Neurons Speak in Ranges: Breaking Free from Discrete Neuronal Attribution
This addresses the challenge of improving trustworthiness and utility in LLMs for AI researchers and practitioners, though it is an incremental advance over prior attribution methods.
The paper tackles the problem of interpreting polysemantic neurons in large language models by shifting from discrete neuron attribution to range-based interpretation, introducing NeuronLens, which reduces unintended interference by 30% while maintaining precise manipulation of targeted concepts.
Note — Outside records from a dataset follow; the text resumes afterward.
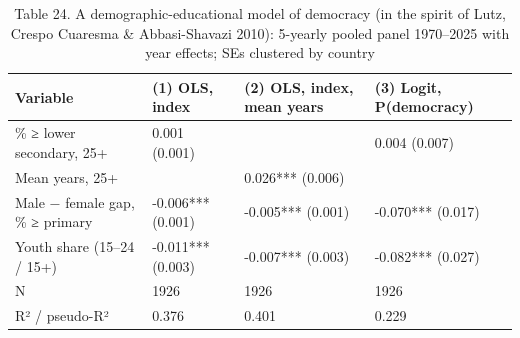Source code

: \begin{table}
\caption{Table 24. A demographic-educational model of democracy (in the spirit of Lutz, Crespo Cuaresma & Abbasi-Shavazi 2010): 5-yearly pooled panel 1970–2025 with year effects; SEs clustered by country}
\label{tab:T24_expectation_model}
\begin{tabular}{llll}
\toprule
Variable & (1) OLS, index & (2) OLS, index, mean years & (3) Logit, P(democracy) \\
\midrule
\% ≥ lower secondary, 25+ & 0.001 (0.001) &  & 0.004 (0.007) \\
Mean years, 25+ &  & 0.026*** (0.006) &  \\
Male − female gap, \% ≥ primary & -0.006*** (0.001) & -0.005*** (0.001) & -0.070*** (0.017) \\
Youth share (15–24 / 15+) & -0.011*** (0.003) & -0.007*** (0.003) & -0.082*** (0.027) \\
N & 1926 & 1926 & 1926 \\
R² / pseudo-R² & 0.376 & 0.401 & 0.229 \\
\bottomrule
\end{tabular}
\end{table}

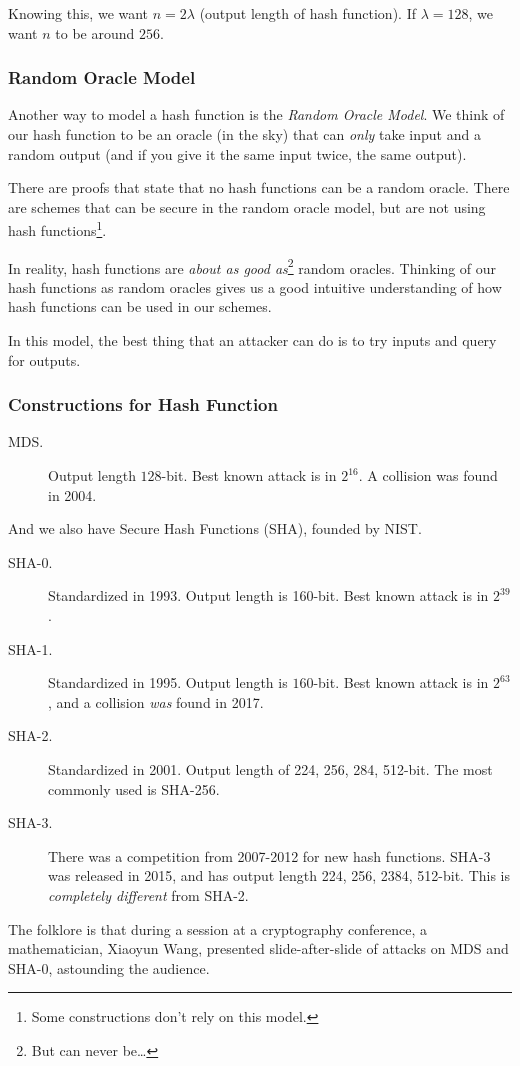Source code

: Knowing this, we want $n = 2\lambda$ (output length of hash function). If $\lambda = 128$, we want $n$ to be around $256$.

\subsubsection{Random Oracle Model}
Another way to model a hash function is the \emph{Random Oracle Model}. We think of our hash function to be an oracle (in the sky) that can \emph{only} take input and a random output (and if you give it the same input twice, the same output).


There are proofs that state that no hash functions can be a random oracle. There are schemes that can be secure in the random oracle model, but are not using hash functions\footnote{Some constructions don't rely on this model.}.

In reality, hash functions are \emph{about as good as}\footnote{But can never be\dots} random oracles. Thinking of our hash functions as random oracles gives us a good intuitive understanding of how hash functions can be used in our schemes.

In this model, the best thing that an attacker can do is to try inputs and query for outputs.

\subsubsection{Constructions for Hash Function}
\begin{description}
    \item[MDS.] Output length $128$-bit. Best known attack is in $2^{16}$. A collision was found in 2004.
\end{description}
And we also have Secure Hash Functions (SHA), founded by NIST.
\begin{description}
    \item[SHA-0.] Standardized in 1993. Output length is 160-bit. Best known attack is in $2^{39}$.
    \item[SHA-1.] Standardized in 1995. Output length is $160$-bit. Best known attack is in $2^{63}$, and a collision \emph{was} found in 2017.
    \item[SHA-2.] Standardized in 2001. Output length of 224, 256, 284, 512-bit. The most commonly used is SHA-256.
    \item[SHA-3.] There was a competition from 2007-2012 for new hash functions. SHA-3 was released in 2015, and has output length 224, 256, 2384, 512-bit. This is \emph{completely different} from SHA-2.
\end{description}

\begin{remark*}
    The folklore is that during a session at a cryptography conference, a mathematician, Xiaoyun Wang, presented slide-after-slide of attacks on MDS and SHA-0, astounding the audience.
\end{remark*}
Interpreting the internal mechanisms of large language models (LLMs) is crucial for improving their trustworthiness and utility. Prior work has primarily focused on mapping individual neurons to discrete semantic concepts. However, such mappings struggle to handle the inherent polysemanticity in LLMs, where individual neurons encode multiple, distinct concepts. Through a comprehensive analysis of both encoder and decoder-based LLMs across diverse datasets, we observe that even highly salient neurons, identified via various attribution techniques for specific semantic concepts, consistently exhibit polysemantic behavior. Importantly, activation magnitudes for fine-grained concepts follow distinct, often Gaussian-like distributions with minimal overlap. This observation motivates a shift from neuron attribution to range-based interpretation. We hypothesize that interpreting and manipulating neuron activation ranges would enable more precise interpretability and targeted interventions in LLMs. To validate our hypothesis, we introduce NeuronLens, a novel range-based interpretation and manipulation framework that provides a finer view of neuron activation distributions to localize concept attribution within a neuron. Extensive empirical evaluations demonstrate that NeuronLens significantly reduces unintended interference, while maintaining precise manipulation of targeted concepts, outperforming neuron attribution.